- _Required action_
Could you transcribe every entry below exactly, leaving out the pictures?

(Source texts of formatted documents)
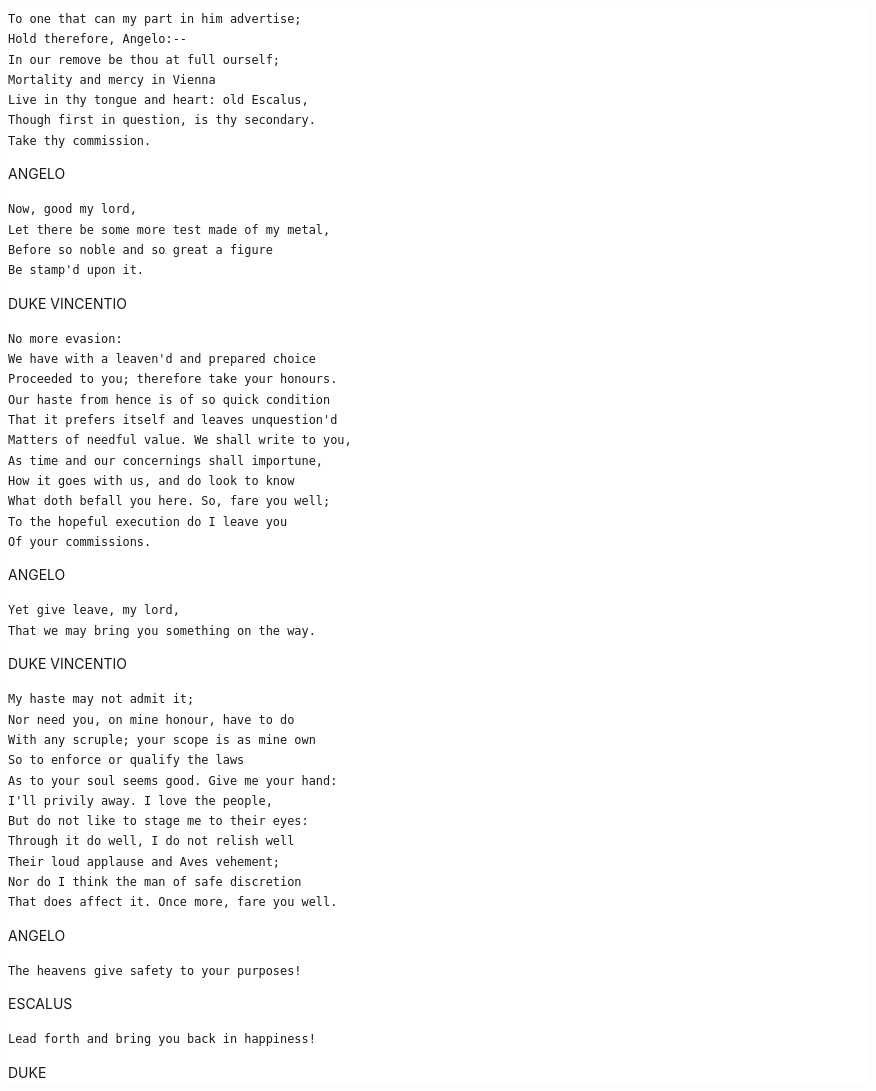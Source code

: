     To one that can my part in him advertise;
    Hold therefore, Angelo:--
    In our remove be thou at full ourself;
    Mortality and mercy in Vienna
    Live in thy tongue and heart: old Escalus,
    Though first in question, is thy secondary.
    Take thy commission.

ANGELO

    Now, good my lord,
    Let there be some more test made of my metal,
    Before so noble and so great a figure
    Be stamp'd upon it.

DUKE VINCENTIO

    No more evasion:
    We have with a leaven'd and prepared choice
    Proceeded to you; therefore take your honours.
    Our haste from hence is of so quick condition
    That it prefers itself and leaves unquestion'd
    Matters of needful value. We shall write to you,
    As time and our concernings shall importune,
    How it goes with us, and do look to know
    What doth befall you here. So, fare you well;
    To the hopeful execution do I leave you
    Of your commissions.

ANGELO

    Yet give leave, my lord,
    That we may bring you something on the way.

DUKE VINCENTIO

    My haste may not admit it;
    Nor need you, on mine honour, have to do
    With any scruple; your scope is as mine own
    So to enforce or qualify the laws
    As to your soul seems good. Give me your hand:
    I'll privily away. I love the people,
    But do not like to stage me to their eyes:
    Through it do well, I do not relish well
    Their loud applause and Aves vehement;
    Nor do I think the man of safe discretion
    That does affect it. Once more, fare you well.

ANGELO

    The heavens give safety to your purposes!

ESCALUS

    Lead forth and bring you back in happiness!

DUKE
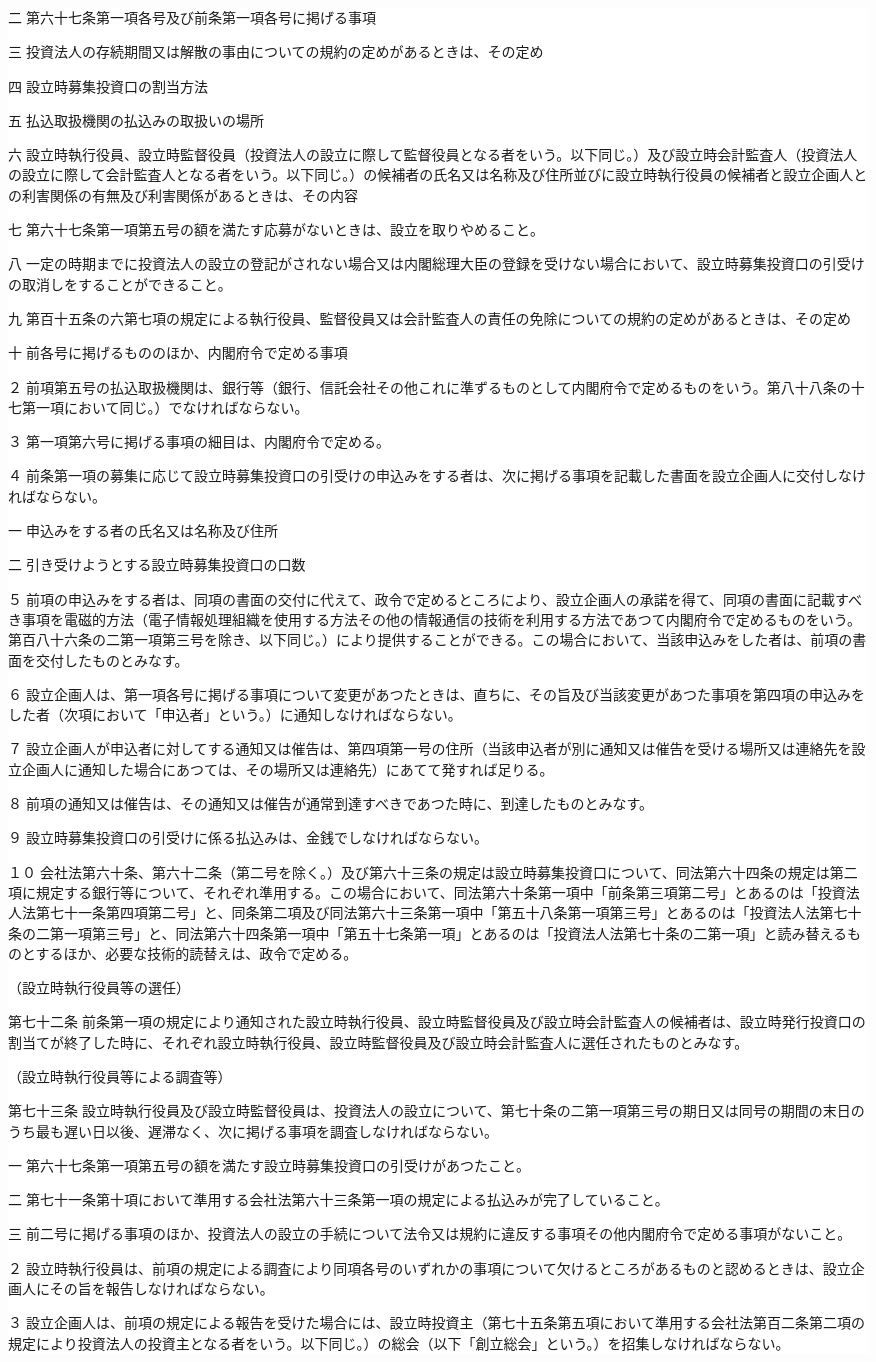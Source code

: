 二 第六十七条第一項各号及び前条第一項各号に掲げる事項

三 投資法人の存続期間又は解散の事由についての規約の定めがあるときは、その定め

四 設立時募集投資口の割当方法

五 払込取扱機関の払込みの取扱いの場所

六 設立時執行役員、設立時監督役員（投資法人の設立に際して監督役員となる者をいう。以下同じ。）及び設立時会計監査人（投資法人の設立に際して会計監査人となる者をいう。以下同じ。）の候補者の氏名又は名称及び住所並びに設立時執行役員の候補者と設立企画人との利害関係の有無及び利害関係があるときは、その内容

七 第六十七条第一項第五号の額を満たす応募がないときは、設立を取りやめること。

八 一定の時期までに投資法人の設立の登記がされない場合又は内閣総理大臣の登録を受けない場合において、設立時募集投資口の引受けの取消しをすることができること。

九 第百十五条の六第七項の規定による執行役員、監督役員又は会計監査人の責任の免除についての規約の定めがあるときは、その定め

十 前各号に掲げるもののほか、内閣府令で定める事項

２ 前項第五号の払込取扱機関は、銀行等（銀行、信託会社その他これに準ずるものとして内閣府令で定めるものをいう。第八十八条の十七第一項において同じ。）でなければならない。

３ 第一項第六号に掲げる事項の細目は、内閣府令で定める。

４ 前条第一項の募集に応じて設立時募集投資口の引受けの申込みをする者は、次に掲げる事項を記載した書面を設立企画人に交付しなければならない。

一 申込みをする者の氏名又は名称及び住所

二 引き受けようとする設立時募集投資口の口数

５ 前項の申込みをする者は、同項の書面の交付に代えて、政令で定めるところにより、設立企画人の承諾を得て、同項の書面に記載すべき事項を電磁的方法（電子情報処理組織を使用する方法その他の情報通信の技術を利用する方法であつて内閣府令で定めるものをいう。第百八十六条の二第一項第三号を除き、以下同じ。）により提供することができる。この場合において、当該申込みをした者は、前項の書面を交付したものとみなす。

６ 設立企画人は、第一項各号に掲げる事項について変更があつたときは、直ちに、その旨及び当該変更があつた事項を第四項の申込みをした者（次項において「申込者」という。）に通知しなければならない。

７ 設立企画人が申込者に対してする通知又は催告は、第四項第一号の住所（当該申込者が別に通知又は催告を受ける場所又は連絡先を設立企画人に通知した場合にあつては、その場所又は連絡先）にあてて発すれば足りる。

８ 前項の通知又は催告は、その通知又は催告が通常到達すべきであつた時に、到達したものとみなす。

９ 設立時募集投資口の引受けに係る払込みは、金銭でしなければならない。

１０ 会社法第六十条、第六十二条（第二号を除く。）及び第六十三条の規定は設立時募集投資口について、同法第六十四条の規定は第二項に規定する銀行等について、それぞれ準用する。この場合において、同法第六十条第一項中「前条第三項第二号」とあるのは「投資法人法第七十一条第四項第二号」と、同条第二項及び同法第六十三条第一項中「第五十八条第一項第三号」とあるのは「投資法人法第七十条の二第一項第三号」と、同法第六十四条第一項中「第五十七条第一項」とあるのは「投資法人法第七十条の二第一項」と読み替えるものとするほか、必要な技術的読替えは、政令で定める。

（設立時執行役員等の選任）

第七十二条 前条第一項の規定により通知された設立時執行役員、設立時監督役員及び設立時会計監査人の候補者は、設立時発行投資口の割当てが終了した時に、それぞれ設立時執行役員、設立時監督役員及び設立時会計監査人に選任されたものとみなす。

（設立時執行役員等による調査等）

第七十三条 設立時執行役員及び設立時監督役員は、投資法人の設立について、第七十条の二第一項第三号の期日又は同号の期間の末日のうち最も遅い日以後、遅滞なく、次に掲げる事項を調査しなければならない。

一 第六十七条第一項第五号の額を満たす設立時募集投資口の引受けがあつたこと。

二 第七十一条第十項において準用する会社法第六十三条第一項の規定による払込みが完了していること。

三 前二号に掲げる事項のほか、投資法人の設立の手続について法令又は規約に違反する事項その他内閣府令で定める事項がないこと。

２ 設立時執行役員は、前項の規定による調査により同項各号のいずれかの事項について欠けるところがあるものと認めるときは、設立企画人にその旨を報告しなければならない。

３ 設立企画人は、前項の規定による報告を受けた場合には、設立時投資主（第七十五条第五項において準用する会社法第百二条第二項の規定により投資法人の投資主となる者をいう。以下同じ。）の総会（以下「創立総会」という。）を招集しなければならない。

- _Written solution_
Source code

:     To one that can my part in him advertise;
    Hold therefore, Angelo:--
    In our remove be thou at full ourself;
    Mortality and mercy in Vienna
    Live in thy tongue and heart: old Escalus,
    Though first in question, is thy secondary.
    Take thy commission.

ANGELO

    Now, good my lord,
    Let there be some more test made of my metal,
    Before so noble and so great a figure
    Be stamp'd upon it.

DUKE VINCENTIO

    No more evasion:
    We have with a leaven'd and prepared choice
    Proceeded to you; therefore take your honours.
    Our haste from hence is of so quick condition
    That it prefers itself and leaves unquestion'd
    Matters of needful value. We shall write to you,
    As time and our concernings shall importune,
    How it goes with us, and do look to know
    What doth befall you here. So, fare you well;
    To the hopeful execution do I leave you
    Of your commissions.

ANGELO

    Yet give leave, my lord,
    That we may bring you something on the way.

DUKE VINCENTIO

    My haste may not admit it;
    Nor need you, on mine honour, have to do
    With any scruple; your scope is as mine own
    So to enforce or qualify the laws
    As to your soul seems good. Give me your hand:
    I'll privily away. I love the people,
    But do not like to stage me to their eyes:
    Through it do well, I do not relish well
    Their loud applause and Aves vehement;
    Nor do I think the man of safe discretion
    That does affect it. Once more, fare you well.

ANGELO

    The heavens give safety to your purposes!

ESCALUS

    Lead forth and bring you back in happiness!

DUKE
Source code

: 二 第六十七条第一項各号及び前条第一項各号に掲げる事項

三 投資法人の存続期間又は解散の事由についての規約の定めがあるときは、その定め

四 設立時募集投資口の割当方法

五 払込取扱機関の払込みの取扱いの場所

六 設立時執行役員、設立時監督役員（投資法人の設立に際して監督役員となる者をいう。以下同じ。）及び設立時会計監査人（投資法人の設立に際して会計監査人となる者をいう。以下同じ。）の候補者の氏名又は名称及び住所並びに設立時執行役員の候補者と設立企画人との利害関係の有無及び利害関係があるときは、その内容

七 第六十七条第一項第五号の額を満たす応募がないときは、設立を取りやめること。

八 一定の時期までに投資法人の設立の登記がされない場合又は内閣総理大臣の登録を受けない場合において、設立時募集投資口の引受けの取消しをすることができること。

九 第百十五条の六第七項の規定による執行役員、監督役員又は会計監査人の責任の免除についての規約の定めがあるときは、その定め

十 前各号に掲げるもののほか、内閣府令で定める事項

２ 前項第五号の払込取扱機関は、銀行等（銀行、信託会社その他これに準ずるものとして内閣府令で定めるものをいう。第八十八条の十七第一項において同じ。）でなければならない。

３ 第一項第六号に掲げる事項の細目は、内閣府令で定める。

４ 前条第一項の募集に応じて設立時募集投資口の引受けの申込みをする者は、次に掲げる事項を記載した書面を設立企画人に交付しなければならない。

一 申込みをする者の氏名又は名称及び住所

二 引き受けようとする設立時募集投資口の口数

５ 前項の申込みをする者は、同項の書面の交付に代えて、政令で定めるところにより、設立企画人の承諾を得て、同項の書面に記載すべき事項を電磁的方法（電子情報処理組織を使用する方法その他の情報通信の技術を利用する方法であつて内閣府令で定めるものをいう。第百八十六条の二第一項第三号を除き、以下同じ。）により提供することができる。この場合において、当該申込みをした者は、前項の書面を交付したものとみなす。

６ 設立企画人は、第一項各号に掲げる事項について変更があつたときは、直ちに、その旨及び当該変更があつた事項を第四項の申込みをした者（次項において「申込者」という。）に通知しなければならない。

７ 設立企画人が申込者に対してする通知又は催告は、第四項第一号の住所（当該申込者が別に通知又は催告を受ける場所又は連絡先を設立企画人に通知した場合にあつては、その場所又は連絡先）にあてて発すれば足りる。

８ 前項の通知又は催告は、その通知又は催告が通常到達すべきであつた時に、到達したものとみなす。

９ 設立時募集投資口の引受けに係る払込みは、金銭でしなければならない。

１０ 会社法第六十条、第六十二条（第二号を除く。）及び第六十三条の規定は設立時募集投資口について、同法第六十四条の規定は第二項に規定する銀行等について、それぞれ準用する。この場合において、同法第六十条第一項中「前条第三項第二号」とあるのは「投資法人法第七十一条第四項第二号」と、同条第二項及び同法第六十三条第一項中「第五十八条第一項第三号」とあるのは「投資法人法第七十条の二第一項第三号」と、同法第六十四条第一項中「第五十七条第一項」とあるのは「投資法人法第七十条の二第一項」と読み替えるものとするほか、必要な技術的読替えは、政令で定める。

（設立時執行役員等の選任）

第七十二条 前条第一項の規定により通知された設立時執行役員、設立時監督役員及び設立時会計監査人の候補者は、設立時発行投資口の割当てが終了した時に、それぞれ設立時執行役員、設立時監督役員及び設立時会計監査人に選任されたものとみなす。

（設立時執行役員等による調査等）

第七十三条 設立時執行役員及び設立時監督役員は、投資法人の設立について、第七十条の二第一項第三号の期日又は同号の期間の末日のうち最も遅い日以後、遅滞なく、次に掲げる事項を調査しなければならない。

一 第六十七条第一項第五号の額を満たす設立時募集投資口の引受けがあつたこと。

二 第七十一条第十項において準用する会社法第六十三条第一項の規定による払込みが完了していること。

三 前二号に掲げる事項のほか、投資法人の設立の手続について法令又は規約に違反する事項その他内閣府令で定める事項がないこと。

２ 設立時執行役員は、前項の規定による調査により同項各号のいずれかの事項について欠けるところがあるものと認めるときは、設立企画人にその旨を報告しなければならない。

３ 設立企画人は、前項の規定による報告を受けた場合には、設立時投資主（第七十五条第五項において準用する会社法第百二条第二項の規定により投資法人の投資主となる者をいう。以下同じ。）の総会（以下「創立総会」という。）を招集しなければならない。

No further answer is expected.